TASK INSTRUCTIONS: The records that follow are to be transcribed in full, leaving out each picture.

*** ENTRIES SUPPLIED Section Begins ***

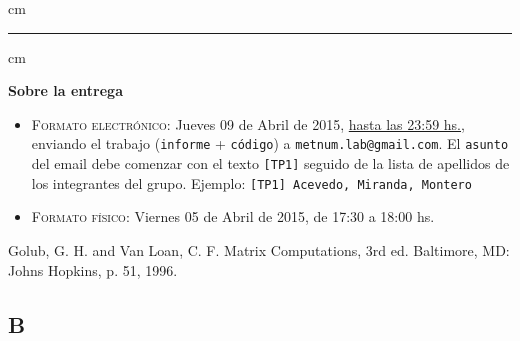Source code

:  cm
\hrule
{} cm

{\bf Sobre la entrega}
\begin{itemize}
\item \textsc{Formato electr\'onico:} Jueves 09 de Abril de 2015, \underline{hasta las 23:59 hs.}, enviando el trabajo
(\texttt{informe} + \texttt{c\'odigo}) a \texttt{metnum.lab@gmail.com}. El \texttt{asunto} del email debe comenzar con el texto \verb|[TP1]| seguido
de la lista de apellidos de los integrantes del grupo. Ejemplo: \texttt{[TP1] Acevedo, Miranda, Montero}
\item \textsc{Formato f\'isico:} Viernes 05 de Abril de 2015, de 17:30 a 18:00 hs.
\end{itemize}

\begin{thebibliography}{1}
	 Golub, G. H. and Van Loan, C. F. Matrix Computations, 3rd ed. Baltimore, MD: Johns Hopkins, p. 51, 1996.
\end{thebibliography}


\subsection{B}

*** ENTRIES SUPPLIED Section Ends ***

COMPLETED TASK:
Source code

:  cm
\hrule
{} cm

{\bf Sobre la entrega}
\begin{itemize}
\item \textsc{Formato electr\'onico:} Jueves 09 de Abril de 2015, \underline{hasta las 23:59 hs.}, enviando el trabajo
(\texttt{informe} + \texttt{c\'odigo}) a \texttt{metnum.lab@gmail.com}. El \texttt{asunto} del email debe comenzar con el texto \verb|[TP1]| seguido
de la lista de apellidos de los integrantes del grupo. Ejemplo: \texttt{[TP1] Acevedo, Miranda, Montero}
\item \textsc{Formato f\'isico:} Viernes 05 de Abril de 2015, de 17:30 a 18:00 hs.
\end{itemize}

\begin{thebibliography}{1}
	 Golub, G. H. and Van Loan, C. F. Matrix Computations, 3rd ed. Baltimore, MD: Johns Hopkins, p. 51, 1996.
\end{thebibliography}


\subsection{B}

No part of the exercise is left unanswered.